== Records for the task

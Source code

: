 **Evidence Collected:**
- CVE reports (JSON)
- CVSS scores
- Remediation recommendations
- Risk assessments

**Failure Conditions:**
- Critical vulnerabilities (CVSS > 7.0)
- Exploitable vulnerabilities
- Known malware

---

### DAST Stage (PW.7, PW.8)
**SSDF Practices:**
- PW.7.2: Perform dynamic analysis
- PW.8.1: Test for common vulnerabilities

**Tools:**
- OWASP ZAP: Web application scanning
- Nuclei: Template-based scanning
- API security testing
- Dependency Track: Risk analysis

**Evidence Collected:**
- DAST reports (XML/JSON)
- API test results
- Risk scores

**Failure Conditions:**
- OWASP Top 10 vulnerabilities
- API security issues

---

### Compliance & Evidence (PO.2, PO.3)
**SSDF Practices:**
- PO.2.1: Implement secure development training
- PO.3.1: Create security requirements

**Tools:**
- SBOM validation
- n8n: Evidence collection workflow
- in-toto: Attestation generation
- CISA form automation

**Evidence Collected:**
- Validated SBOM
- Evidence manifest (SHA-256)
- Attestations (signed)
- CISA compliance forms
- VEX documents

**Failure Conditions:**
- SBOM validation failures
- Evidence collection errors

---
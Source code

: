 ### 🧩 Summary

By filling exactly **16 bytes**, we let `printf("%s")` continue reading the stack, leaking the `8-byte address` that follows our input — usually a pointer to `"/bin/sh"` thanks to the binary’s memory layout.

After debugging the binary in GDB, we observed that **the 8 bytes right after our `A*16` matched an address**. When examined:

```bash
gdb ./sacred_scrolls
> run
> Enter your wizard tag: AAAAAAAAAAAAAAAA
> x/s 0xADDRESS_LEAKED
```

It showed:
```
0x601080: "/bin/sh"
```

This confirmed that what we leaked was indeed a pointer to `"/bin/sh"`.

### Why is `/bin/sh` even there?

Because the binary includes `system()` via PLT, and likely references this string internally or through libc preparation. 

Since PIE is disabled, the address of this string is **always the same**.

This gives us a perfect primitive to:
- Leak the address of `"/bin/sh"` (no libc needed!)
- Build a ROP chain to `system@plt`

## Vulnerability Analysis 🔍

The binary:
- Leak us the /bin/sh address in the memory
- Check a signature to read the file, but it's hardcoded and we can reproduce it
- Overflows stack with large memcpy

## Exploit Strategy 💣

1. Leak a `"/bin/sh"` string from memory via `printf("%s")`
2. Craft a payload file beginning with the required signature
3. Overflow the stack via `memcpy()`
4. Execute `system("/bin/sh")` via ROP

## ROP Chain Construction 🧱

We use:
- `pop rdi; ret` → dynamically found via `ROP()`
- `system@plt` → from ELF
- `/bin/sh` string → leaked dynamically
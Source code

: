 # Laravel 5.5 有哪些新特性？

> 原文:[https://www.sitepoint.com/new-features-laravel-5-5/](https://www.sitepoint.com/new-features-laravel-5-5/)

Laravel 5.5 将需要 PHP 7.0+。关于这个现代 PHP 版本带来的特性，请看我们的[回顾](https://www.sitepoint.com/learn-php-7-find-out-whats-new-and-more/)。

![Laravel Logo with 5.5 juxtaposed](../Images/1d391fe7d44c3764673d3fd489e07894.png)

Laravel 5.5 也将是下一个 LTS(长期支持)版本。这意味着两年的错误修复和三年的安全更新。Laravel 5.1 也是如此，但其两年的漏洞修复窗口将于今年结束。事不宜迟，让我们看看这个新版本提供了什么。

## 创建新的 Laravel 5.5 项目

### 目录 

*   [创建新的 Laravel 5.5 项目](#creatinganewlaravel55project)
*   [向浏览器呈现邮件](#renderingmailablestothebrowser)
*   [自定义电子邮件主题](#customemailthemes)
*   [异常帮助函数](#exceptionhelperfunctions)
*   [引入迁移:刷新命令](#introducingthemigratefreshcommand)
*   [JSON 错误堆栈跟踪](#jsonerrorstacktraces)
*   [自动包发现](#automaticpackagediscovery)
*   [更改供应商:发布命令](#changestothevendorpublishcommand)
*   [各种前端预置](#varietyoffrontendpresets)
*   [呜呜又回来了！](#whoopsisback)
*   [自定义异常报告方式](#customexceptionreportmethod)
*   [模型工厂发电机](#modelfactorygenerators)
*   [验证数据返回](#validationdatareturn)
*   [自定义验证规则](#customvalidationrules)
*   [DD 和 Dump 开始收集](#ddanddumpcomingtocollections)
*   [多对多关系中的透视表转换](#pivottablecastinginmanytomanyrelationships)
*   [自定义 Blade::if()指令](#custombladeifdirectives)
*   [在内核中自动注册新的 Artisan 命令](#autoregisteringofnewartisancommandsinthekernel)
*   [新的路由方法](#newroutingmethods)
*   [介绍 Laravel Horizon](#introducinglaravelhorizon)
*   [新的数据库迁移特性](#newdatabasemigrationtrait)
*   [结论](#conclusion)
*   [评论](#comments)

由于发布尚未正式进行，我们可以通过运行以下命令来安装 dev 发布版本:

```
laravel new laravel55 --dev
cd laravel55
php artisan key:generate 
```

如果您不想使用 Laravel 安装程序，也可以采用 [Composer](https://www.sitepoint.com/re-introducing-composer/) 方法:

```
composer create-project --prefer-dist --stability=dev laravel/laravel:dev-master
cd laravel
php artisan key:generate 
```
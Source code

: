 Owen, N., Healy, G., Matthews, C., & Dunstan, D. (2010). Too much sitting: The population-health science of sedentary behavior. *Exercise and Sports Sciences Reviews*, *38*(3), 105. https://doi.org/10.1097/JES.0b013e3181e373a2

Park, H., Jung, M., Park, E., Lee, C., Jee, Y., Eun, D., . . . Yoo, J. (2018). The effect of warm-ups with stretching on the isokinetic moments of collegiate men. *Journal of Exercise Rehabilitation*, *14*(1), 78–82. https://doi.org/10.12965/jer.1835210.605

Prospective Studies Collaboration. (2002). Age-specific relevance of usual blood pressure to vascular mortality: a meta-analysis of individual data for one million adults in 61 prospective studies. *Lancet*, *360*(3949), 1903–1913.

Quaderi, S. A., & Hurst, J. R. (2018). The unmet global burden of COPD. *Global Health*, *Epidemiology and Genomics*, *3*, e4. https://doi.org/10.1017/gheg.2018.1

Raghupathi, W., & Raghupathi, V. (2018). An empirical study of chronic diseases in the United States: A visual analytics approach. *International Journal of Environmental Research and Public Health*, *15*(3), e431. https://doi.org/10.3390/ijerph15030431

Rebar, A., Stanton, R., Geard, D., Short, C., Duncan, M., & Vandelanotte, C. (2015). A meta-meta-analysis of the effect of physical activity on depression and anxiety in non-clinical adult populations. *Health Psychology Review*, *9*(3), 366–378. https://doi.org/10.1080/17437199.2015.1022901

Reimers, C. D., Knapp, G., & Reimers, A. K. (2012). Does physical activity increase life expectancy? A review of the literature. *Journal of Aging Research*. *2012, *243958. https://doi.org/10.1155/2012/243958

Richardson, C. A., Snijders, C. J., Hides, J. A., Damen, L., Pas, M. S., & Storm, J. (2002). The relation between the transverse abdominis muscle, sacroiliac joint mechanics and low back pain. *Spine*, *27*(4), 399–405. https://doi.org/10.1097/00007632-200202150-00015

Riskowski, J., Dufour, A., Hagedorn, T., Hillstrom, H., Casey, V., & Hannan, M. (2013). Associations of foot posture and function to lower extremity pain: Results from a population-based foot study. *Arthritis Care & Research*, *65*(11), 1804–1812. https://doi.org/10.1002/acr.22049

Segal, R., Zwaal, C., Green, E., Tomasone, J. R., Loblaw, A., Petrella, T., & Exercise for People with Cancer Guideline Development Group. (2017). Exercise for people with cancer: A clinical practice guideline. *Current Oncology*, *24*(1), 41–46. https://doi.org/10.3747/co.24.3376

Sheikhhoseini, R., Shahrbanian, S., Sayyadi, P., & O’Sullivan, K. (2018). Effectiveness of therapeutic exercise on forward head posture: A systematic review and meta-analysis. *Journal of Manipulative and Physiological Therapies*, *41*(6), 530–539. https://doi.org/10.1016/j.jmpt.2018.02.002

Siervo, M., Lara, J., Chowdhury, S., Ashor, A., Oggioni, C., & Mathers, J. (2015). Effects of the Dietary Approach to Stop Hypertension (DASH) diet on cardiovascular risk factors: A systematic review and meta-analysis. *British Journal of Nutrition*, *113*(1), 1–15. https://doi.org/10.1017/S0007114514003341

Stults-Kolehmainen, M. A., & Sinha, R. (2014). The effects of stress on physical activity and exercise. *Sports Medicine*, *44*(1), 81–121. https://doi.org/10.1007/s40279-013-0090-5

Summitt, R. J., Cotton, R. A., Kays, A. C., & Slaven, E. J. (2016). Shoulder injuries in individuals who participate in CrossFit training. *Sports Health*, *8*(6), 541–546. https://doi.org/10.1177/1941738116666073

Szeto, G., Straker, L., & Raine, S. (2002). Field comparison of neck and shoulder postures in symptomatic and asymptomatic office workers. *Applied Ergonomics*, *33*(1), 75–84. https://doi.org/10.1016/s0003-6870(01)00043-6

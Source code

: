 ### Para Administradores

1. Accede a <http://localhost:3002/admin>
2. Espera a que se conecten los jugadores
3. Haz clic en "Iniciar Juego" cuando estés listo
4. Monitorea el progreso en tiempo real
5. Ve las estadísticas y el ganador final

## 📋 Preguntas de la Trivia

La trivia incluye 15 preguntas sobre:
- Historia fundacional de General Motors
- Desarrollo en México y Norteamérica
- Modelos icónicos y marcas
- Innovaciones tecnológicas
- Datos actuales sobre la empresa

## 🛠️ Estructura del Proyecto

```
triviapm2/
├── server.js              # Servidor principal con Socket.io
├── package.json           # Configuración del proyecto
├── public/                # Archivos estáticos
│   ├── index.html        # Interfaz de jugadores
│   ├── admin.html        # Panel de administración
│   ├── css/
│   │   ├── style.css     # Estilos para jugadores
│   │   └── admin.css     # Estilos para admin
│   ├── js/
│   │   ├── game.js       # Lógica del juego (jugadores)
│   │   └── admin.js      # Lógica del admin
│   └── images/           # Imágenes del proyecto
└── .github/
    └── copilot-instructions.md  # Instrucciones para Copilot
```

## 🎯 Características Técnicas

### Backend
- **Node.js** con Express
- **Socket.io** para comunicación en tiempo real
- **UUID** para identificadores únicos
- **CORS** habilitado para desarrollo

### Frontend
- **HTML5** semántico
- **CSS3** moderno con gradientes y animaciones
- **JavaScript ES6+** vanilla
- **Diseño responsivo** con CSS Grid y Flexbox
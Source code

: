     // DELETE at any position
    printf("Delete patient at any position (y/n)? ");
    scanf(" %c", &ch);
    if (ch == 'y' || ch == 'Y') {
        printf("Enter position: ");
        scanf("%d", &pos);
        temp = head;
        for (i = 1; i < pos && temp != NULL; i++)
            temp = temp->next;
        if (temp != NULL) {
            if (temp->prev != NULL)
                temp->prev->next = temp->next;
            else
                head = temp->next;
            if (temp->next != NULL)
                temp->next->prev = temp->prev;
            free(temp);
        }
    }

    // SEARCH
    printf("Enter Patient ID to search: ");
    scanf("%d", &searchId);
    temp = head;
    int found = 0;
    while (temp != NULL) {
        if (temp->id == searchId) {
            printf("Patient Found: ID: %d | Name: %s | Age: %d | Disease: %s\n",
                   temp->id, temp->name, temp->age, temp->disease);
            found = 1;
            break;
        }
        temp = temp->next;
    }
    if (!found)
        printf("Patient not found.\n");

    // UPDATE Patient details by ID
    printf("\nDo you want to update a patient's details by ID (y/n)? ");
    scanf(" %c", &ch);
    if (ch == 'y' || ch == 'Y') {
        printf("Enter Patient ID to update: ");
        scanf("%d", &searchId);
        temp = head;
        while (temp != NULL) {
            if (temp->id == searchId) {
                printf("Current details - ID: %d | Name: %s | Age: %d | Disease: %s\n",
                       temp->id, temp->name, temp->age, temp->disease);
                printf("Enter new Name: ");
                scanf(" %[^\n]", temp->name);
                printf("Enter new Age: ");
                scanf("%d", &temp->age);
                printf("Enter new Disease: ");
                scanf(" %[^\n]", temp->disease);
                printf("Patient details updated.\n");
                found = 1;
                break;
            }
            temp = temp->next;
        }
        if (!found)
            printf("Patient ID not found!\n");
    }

====

** Requirement **
What is wanted is every line from the first line of the entries through the line that contains "### DAST Stage (PW.7, PW.8)", given again exactly.

** Answer box **
Source code

: **Evidence Collected:**
- CVE reports (JSON)
- CVSS scores
- Remediation recommendations
- Risk assessments

**Failure Conditions:**
- Critical vulnerabilities (CVSS > 7.0)
- Exploitable vulnerabilities
- Known malware

---

### DAST Stage (PW.7, PW.8)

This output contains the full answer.